Single Ascending Dose Study of MEDI1341 in Healthy Volunteers

A Randomized, Double-blind, Placebo-controlled Study of the Safety, Tolerability, Pharmacokinetics, and Pharmacodynamics of Single Ascending Doses of MEDI1341 in Healthy Male and Female Volunteers

This is a study of single ascending intravenous doses of MEDI1341 or placebo in up to 48 healthy volunteers, aged 18 to 65 years. The study will include up to 6 planned cohorts; each cohort will comprise 8 participants.

Each participant will receive a single 60 minute intravenous infusion of MEDI1341 or placebo and will undergo scheduled assessments over a period of 13 weeks.

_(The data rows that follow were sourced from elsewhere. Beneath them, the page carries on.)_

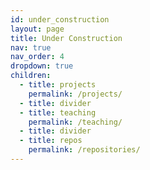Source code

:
 ```yaml
---
id: under_construction
layout: page
title: Under Construction
nav: true
nav_order: 4
dropdown: true
children:
  - title: projects
    permalink: /projects/
  - title: divider
  - title: teaching
    permalink: /teaching/
  - title: divider
  - title: repos
    permalink: /repositories/
---
```

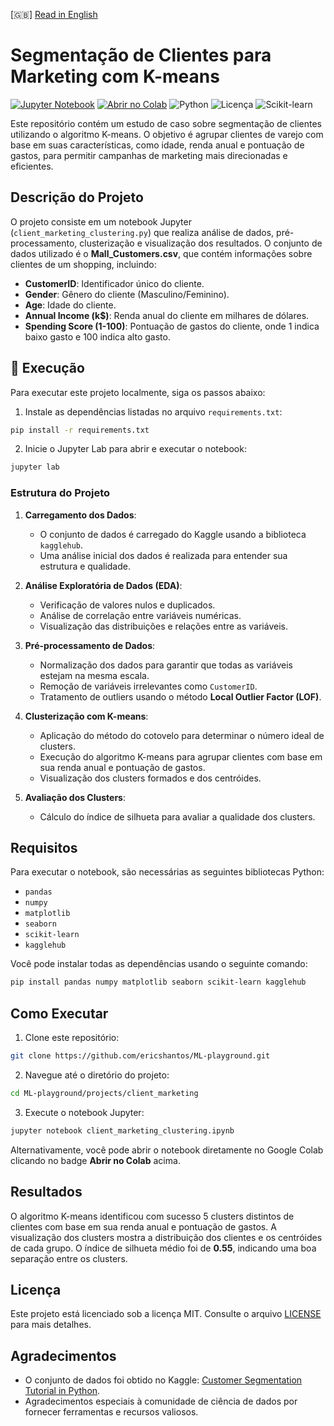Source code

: [🇬🇧] [Read in English](README.md)

# Segmentação de Clientes para Marketing com K-means

[![Jupyter Notebook](https://img.shields.io/badge/Executar%20no-Jupyter-orange)](https://nbviewer.jupyter.org/github/ericshantos/playground/blob/main/projects/client_marketing/client_marketing_clustering.ipynb)
[![Abrir no Colab](https://colab.research.google.com/assets/colab-badge.svg)](https://colab.research.google.com/github/ericshantos/playground/blob/main/projects/client_marketing/client_marketing_clustering.ipynb)
![Python](https://img.shields.io/badge/Python-3.8%2B-blue.svg)
![Licença](https://img.shields.io/badge/Licença-MIT-green.svg)
![Scikit-learn](https://img.shields.io/badge/Scikit--learn-1.0%2B-yellow.svg)

Este repositório contém um estudo de caso sobre segmentação de clientes utilizando o algoritmo K-means. O objetivo é agrupar clientes de varejo com base em suas características, como idade, renda anual e pontuação de gastos, para permitir campanhas de marketing mais direcionadas e eficientes.

## Descrição do Projeto

O projeto consiste em um notebook Jupyter (`client_marketing_clustering.py`) que realiza análise de dados, pré-processamento, clusterização e visualização dos resultados. O conjunto de dados utilizado é o **Mall_Customers.csv**, que contém informações sobre clientes de um shopping, incluindo:

- **CustomerID**: Identificador único do cliente.
- **Gender**: Gênero do cliente (Masculino/Feminino).
- **Age**: Idade do cliente.
- **Annual Income (k$)**: Renda anual do cliente em milhares de dólares.
- **Spending Score (1-100)**: Pontuação de gastos do cliente, onde 1 indica baixo gasto e 100 indica alto gasto.

## 🚀 Execução

Para executar este projeto localmente, siga os passos abaixo:

1. Instale as dependências listadas no arquivo `requirements.txt`:

```bash
pip install -r requirements.txt
```

2. Inicie o Jupyter Lab para abrir e executar o notebook:

```bash
jupyter lab
```

### Estrutura do Projeto

1. **Carregamento dos Dados**:
   - O conjunto de dados é carregado do Kaggle usando a biblioteca `kagglehub`.
   - Uma análise inicial dos dados é realizada para entender sua estrutura e qualidade.

2. **Análise Exploratória de Dados (EDA)**:
   - Verificação de valores nulos e duplicados.
   - Análise de correlação entre variáveis numéricas.
   - Visualização das distribuições e relações entre as variáveis.

3. **Pré-processamento de Dados**:
   - Normalização dos dados para garantir que todas as variáveis estejam na mesma escala.
   - Remoção de variáveis irrelevantes como `CustomerID`.
   - Tratamento de outliers usando o método **Local Outlier Factor (LOF)**.

4. **Clusterização com K-means**:
   - Aplicação do método do cotovelo para determinar o número ideal de clusters.
   - Execução do algoritmo K-means para agrupar clientes com base em sua renda anual e pontuação de gastos.
   - Visualização dos clusters formados e dos centróides.

5. **Avaliação dos Clusters**:
   - Cálculo do índice de silhueta para avaliar a qualidade dos clusters.

## Requisitos

Para executar o notebook, são necessárias as seguintes bibliotecas Python:

- `pandas`
- `numpy`
- `matplotlib`
- `seaborn`
- `scikit-learn`
- `kagglehub`

Você pode instalar todas as dependências usando o seguinte comando:

```bash
pip install pandas numpy matplotlib seaborn scikit-learn kagglehub
```

## Como Executar

1. Clone este repositório:

```bash
git clone https://github.com/ericshantos/ML-playground.git
```

2. Navegue até o diretório do projeto:

```bash
cd ML-playground/projects/client_marketing
```

3. Execute o notebook Jupyter:

```bash
jupyter notebook client_marketing_clustering.ipynb
```

Alternativamente, você pode abrir o notebook diretamente no Google Colab clicando no badge **Abrir no Colab** acima.

## Resultados

O algoritmo K-means identificou com sucesso 5 clusters distintos de clientes com base em sua renda anual e pontuação de gastos. A visualização dos clusters mostra a distribuição dos clientes e os centróides de cada grupo. O índice de silhueta médio foi de **0.55**, indicando uma boa separação entre os clusters.

## Licença

Este projeto está licenciado sob a licença MIT. Consulte o arquivo [LICENSE](../../LICENSE) para mais detalhes.

## Agradecimentos

- O conjunto de dados foi obtido no Kaggle: [Customer Segmentation Tutorial in Python](https://www.kaggle.com/vjchoudhary7/customer-segmentation-tutorial-in-python).
- Agradecimentos especiais à comunidade de ciência de dados por fornecer ferramentas e recursos valiosos.
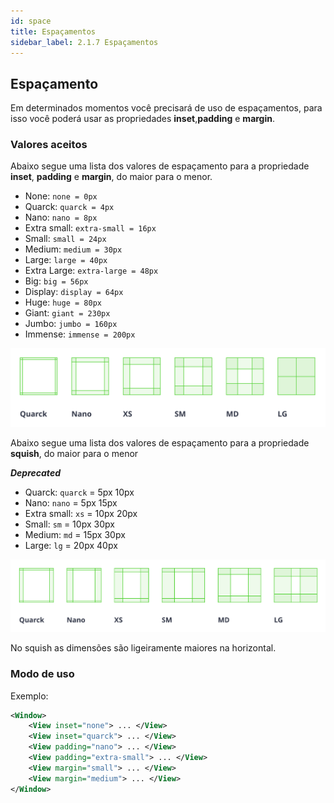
 ```yaml
---
id: space
title: Espaçamentos
sidebar_label: 2.1.7 Espaçamentos
---
```


## Espaçamento

Em determinados momentos você precisará de uso de espaçamentos, para isso você poderá usar as propriedades **inset**,**padding** e **margin**.

### Valores aceitos

Abaixo segue uma lista dos valores de espaçamento para a propriedade **inset**, **padding** e **margin**, do maior para o menor.

- None: `none = 0px`
- Quarck: `quarck = 4px`
- Nano: `nano = 8px`
- Extra small: `extra-small = 16px`
- Small: `small = 24px`
- Medium: `medium = 30px`
- Large: `large = 40px`
- Extra Large: `extra-large = 48px`
- Big: `big = 56px`
- Display: `display = 64px`
- Huge: `huge = 80px`
- Giant: `giant = 230px`
- Jumbo: `jumbo = 160px`
- Immense: `immense = 200px`

![SpacingInset](assets/images_prop_base/SpacingInset.svg)

Abaixo segue uma lista dos valores de espaçamento para a propriedade **squish**, do maior para o menor

**_Deprecated_**

- Quarck: `quarck` = 5px 10px
- Nano: `nano` = 5px 15px
- Extra small: `xs` = 10px 20px
- Small: `sm` = 10px 30px
- Medium: `md` = 15px 30px
- Large: `lg` = 20px 40px

![SpacingSquish](assets/images_prop_base/SpacingSquish.svg)

No squish as dimensões são ligeiramente maiores na horizontal.

### Modo de uso

Exemplo:

```xml
<Window>
    <View inset="none"> ... </View>
    <View inset="quarck"> ... </View>
    <View padding="nano"> ... </View>
    <View padding="extra-small"> ... </View>
    <View margin="small"> ... </View>
    <View margin="medium"> ... </View>
</Window>
```
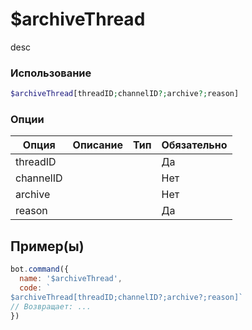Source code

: # $archiveThread
desc
### Использование
```php
$archiveThread[threadID;channelID?;archive?;reason]
```

### Опции

| Опция | Описание | Тип | Обязательно |
|--------|-------------|------|----------|
| threadID |  |  | Да | 
| channelID |  |  | Нет | 
| archive |  |  | Нет |
| reason |  |  | Да |
## Пример(ы)

```javascript
bot.command({
  name: '$archiveThread',
  code: `
$archiveThread[threadID;channelID?;archive?;reason]`
// Возвращает: ...
})
```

The main aim of the study is to assess the safety and tolerability of single doses of MEDI1341 in healthy volunteers.

Study Overview

• Status: Completed
• Conditions: Parkinson's Disease
• Intervention / Treatment: Drug: Placebo; Drug: MEDI1341

Detailed Description

This is a randomized, double-blind, placebo-controlled study of single ascending intravenous doses of MEDI1341 in male and nonfertile female healthy volunteers, aged 18 to 65 years.

The study will include up to 6 planned cohorts; each cohort will comprise 8 participants. Within each cohort, 6 participants will be randomized to receive MEDI1341 and 2 will be randomized to receive placebo. A Safety Review Committee will review data from each cohort before progression to the next higher dose cohort occurs. On Day 1, each randomized participant will receive a single 60 minute intravenous infusion of MEDI1341 or placebo and will undergo scheduled safety, pharmacokinetic, pharmacodynamic, and immunogenicity assessments. Additional study assessments will occur on Days 2, 4, 8, 15, 22, 29, 43, 57, and 92.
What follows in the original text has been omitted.